UFFICIO CENTRALE ITALIANO – UCI SOCIETA’ CONSORTILE (OMISSIS) in

persona del Presidente legale rappresentante pro tempore,

elettivamente domiciliato in ROMA, VIA ROMEO ROMEI 27, presso lo

studio dell’avvocato ROMAGNOLI MAURIZIO, che lo rappresenta e

difende, giusta delega a margine del controricorso;

– controricorrente –

e contro

C.N.;

– intimato –

avverso la sentenza n. 779/2009 del TRIBUNALE di PIACENZA, depositata

il 26/11/2009;

udita la relazione della causa svolta nella camera di consiglio del

22/09/2011 dal Consigliere Relatore Dott. BRUNO SPAGNA MUSSO;

E’ presente il Procuratore Generale in persona del Dott.

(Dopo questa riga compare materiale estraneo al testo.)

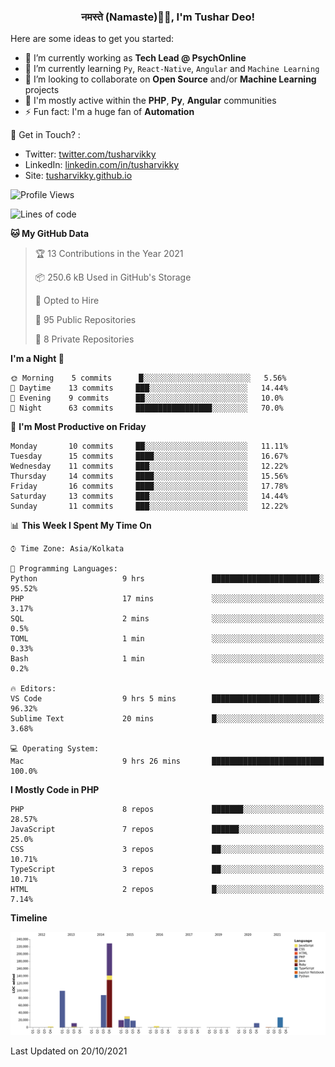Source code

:<h3 align="center">नमस्ते (Namaste)🙏🏻, I'm Tushar Deo!</h3>

Here are some ideas to get you started:

- 🔭 I’m currently working as **Tech Lead @ PsychOnline**
- 🌱 I’m currently learning `Py`, `React-Native`, `Angular` and `Machine Learning`
- 👯 I’m looking to collaborate on **Open Source** and/or **Machine Learning** projects
- 💬 I'm mostly active within the **PHP**, **Py**, **Angular** communities
- ⚡ Fun fact: I'm a huge fan of **Automation**

📣 Get in Touch? :
- Twitter: [twitter.com/tusharvikky](https://twitter.com/tusharvikky)
- LinkedIn: [linkedin.com/in/tusharvikky](https://www.linkedin.com/in/tusharvikky/)
- Site: [tusharvikky.github.io](https://tusharvikky.github.io/)

<!--START_SECTION:waka-->
![Profile Views](http://img.shields.io/badge/Profile%20Views-0-blue)

![Lines of code](https://img.shields.io/badge/From%20Hello%20World%20I%27ve%20Written-540164%20lines%20of%20code-blue)

**🐱 My GitHub Data** 

> 🏆 13 Contributions in the Year 2021
 > 
> 📦 250.6 kB Used in GitHub's Storage 
 > 
> 💼 Opted to Hire
 > 
> 📜 95 Public Repositories 
 > 
> 🔑 8 Private Repositories  
 > 
**I'm a Night 🦉** 

```text
🌞 Morning    5 commits      █░░░░░░░░░░░░░░░░░░░░░░░░   5.56% 
🌆 Daytime    13 commits     ███░░░░░░░░░░░░░░░░░░░░░░   14.44% 
🌃 Evening    9 commits      ██░░░░░░░░░░░░░░░░░░░░░░░   10.0% 
🌙 Night      63 commits     █████████████████░░░░░░░░   70.0%

```
📅 **I'm Most Productive on Friday** 

```text
Monday       10 commits     ██░░░░░░░░░░░░░░░░░░░░░░░   11.11% 
Tuesday      15 commits     ████░░░░░░░░░░░░░░░░░░░░░   16.67% 
Wednesday    11 commits     ███░░░░░░░░░░░░░░░░░░░░░░   12.22% 
Thursday     14 commits     ████░░░░░░░░░░░░░░░░░░░░░   15.56% 
Friday       16 commits     ████░░░░░░░░░░░░░░░░░░░░░   17.78% 
Saturday     13 commits     ███░░░░░░░░░░░░░░░░░░░░░░   14.44% 
Sunday       11 commits     ███░░░░░░░░░░░░░░░░░░░░░░   12.22%

```


📊 **This Week I Spent My Time On** 

```text
⌚︎ Time Zone: Asia/Kolkata

💬 Programming Languages: 
Python                   9 hrs               ████████████████████████░   95.52% 
PHP                      17 mins             ░░░░░░░░░░░░░░░░░░░░░░░░░   3.17% 
SQL                      2 mins              ░░░░░░░░░░░░░░░░░░░░░░░░░   0.5% 
TOML                     1 min               ░░░░░░░░░░░░░░░░░░░░░░░░░   0.33% 
Bash                     1 min               ░░░░░░░░░░░░░░░░░░░░░░░░░   0.2%

🔥 Editors: 
VS Code                  9 hrs 5 mins        ████████████████████████░   96.32% 
Sublime Text             20 mins             █░░░░░░░░░░░░░░░░░░░░░░░░   3.68%

💻 Operating System: 
Mac                      9 hrs 26 mins       █████████████████████████   100.0%

```

**I Mostly Code in PHP** 

```text
PHP                      8 repos             ███████░░░░░░░░░░░░░░░░░░   28.57% 
JavaScript               7 repos             ██████░░░░░░░░░░░░░░░░░░░   25.0% 
CSS                      3 repos             ██░░░░░░░░░░░░░░░░░░░░░░░   10.71% 
TypeScript               3 repos             ██░░░░░░░░░░░░░░░░░░░░░░░   10.71% 
HTML                     2 repos             █░░░░░░░░░░░░░░░░░░░░░░░░   7.14%

```


**Timeline**

![Chart not found](https://raw.githubusercontent.com/tusharvikky/tusharvikky/master/charts/bar_graph.png) 


 Last Updated on 20/10/2021
<!--END_SECTION:waka-->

ROSARIO

GIOVANNI RUSSO.

Fatto

RITENUTO IN FATTO E CONSIDERATO IN DIRITTO

che con ricorso ex L. n. 201 del 2006 ritualmente notificato, V. D., conveniva dinnanzi al Giudice di Pace di Piacenza, l’Ufficio Centrale Italiano per sentirlo condannare al risarcimento dei danni subiti dal figlio in un sinistro stradale verificatosi in data (OMISSIS) per fatto e colpa esclusivi del conducente del veicolo straniero Scania targato (OMISSIS), di proprietà di C.N.;

che indicava la somma delle proprie pretese in Euro 2.000,000, ipotizzando la sussistenza di postumi permanenti;

che, costituitosi in giudizio, l’Ufficio Centrale Italiano contestava la fondatezza della domanda attorea, in particolare evidenziando che la stessa doveva ritenersi assolutamente apodittica ed indimostrata, in ordine alla responsabilità del conducente straniero ed alla ricostruzione della dinamica dell’evento;

che esperita l’istruttoria, durante la quale in particolare si espletava la Ctu medico-legale sul danneggiato che escludeva la sussistenza di postumi permanenti, l’adito Giudice di Pace, con sentenza n. 228/2008, condannava l’Ufficio Centrale Italiano alla corresponsione della somma di Euro 445,38 oltre accessori;

che, a seguito del proposto appello, il Tribunale di Piacenza, costituitosi il convenuto Ufficio, con la decisione in esame depositata il 26.11.2009, confermava quanto statuito in primo grado, affermando in particolare che “è appena il caso di accennare che la difesa di parte ricorrente ignora l’insegnamento di Cass. Sez. Un. n. 26972-5/2008, che escluso l’esistenza dall’autonoma categoria del danno morale, integrando lo stesso un mero aspetto dell’unitaria categoria del danno non patrimoniale. Nè parte appellante ha dedotto alcuna circostanza fattuale che possa consentire di personalizzare il danno biologico sofferto…..”;

che ricorre per cassazione il V. con tre motivi, deducendo rispettivamente violazione della L. n. 57 del 2001, art. 5 in relazione alle valutazioni della consulenza tecnica d’ufficio, violazione dell’art. 2059 c.c. in relazione alla mancata autonoma liquidazione del danno morale, e violazione dell’art. 91 c.p.c.;

che resiste con controricorso l’Uci (deducendo tra l’altro l’inammissibilità di ricorso per difetto di procura);

che è stata depositata relazione ex art. 380 bis c.p.c. con cui si chiede il rigetto del ricorso;

che preliminarmente deve rilevarsi l’inammissibilità del ricorso per difetto di procura, risultando quella in ricorso priva del requisito di “specialità” in quanto con essa il V. delega l’avv. Ciaffi a rappresentarlo in un giudizio di impugnazione avverso una sentenza del Giudice di Pace di Bitonto, precisamente la n. 818/2007;

che le spese seguono la soccombenza e si liquidano come in dispositivo.

P.Q.M.

La Corte dichiara inammissibile il ricorso e condanna il ricorrente al pagamento delle spese della presente fase che liquida in complessivi Euro 2.200,00 (di cui Euro 200,00 per esborsi), oltre spese generali ed accessorie come per legge.

Così deciso in Roma, il 22 settembre 2011.